WORK ITEM:
Scan the records for "scores". Show the matching lines.

*** Opening of AVAILABLE DATA ***

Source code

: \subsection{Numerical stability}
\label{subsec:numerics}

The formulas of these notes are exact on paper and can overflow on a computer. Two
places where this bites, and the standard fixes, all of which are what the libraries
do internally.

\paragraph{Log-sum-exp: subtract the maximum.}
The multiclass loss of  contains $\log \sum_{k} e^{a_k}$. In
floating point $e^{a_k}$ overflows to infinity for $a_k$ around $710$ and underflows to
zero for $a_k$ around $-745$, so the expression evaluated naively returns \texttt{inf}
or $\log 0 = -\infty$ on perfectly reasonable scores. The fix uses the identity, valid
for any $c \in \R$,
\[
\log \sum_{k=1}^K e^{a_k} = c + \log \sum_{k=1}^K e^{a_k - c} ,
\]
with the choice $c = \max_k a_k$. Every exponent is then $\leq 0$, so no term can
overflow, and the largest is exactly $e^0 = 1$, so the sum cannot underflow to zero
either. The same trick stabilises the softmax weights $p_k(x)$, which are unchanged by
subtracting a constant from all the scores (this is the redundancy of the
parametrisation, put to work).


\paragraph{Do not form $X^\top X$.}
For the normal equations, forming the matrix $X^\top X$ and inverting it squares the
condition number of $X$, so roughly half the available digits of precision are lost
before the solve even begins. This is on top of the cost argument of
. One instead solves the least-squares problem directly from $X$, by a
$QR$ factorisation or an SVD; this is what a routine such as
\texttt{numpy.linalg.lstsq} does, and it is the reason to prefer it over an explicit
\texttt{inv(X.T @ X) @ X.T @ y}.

*** Close of AVAILABLE DATA ***

RESPONSE AREA:
or $\log 0 = -\infty$ on perfectly reasonable scores. The fix uses the identity, valid
subtracting a constant from all the scores (this is the redundancy of the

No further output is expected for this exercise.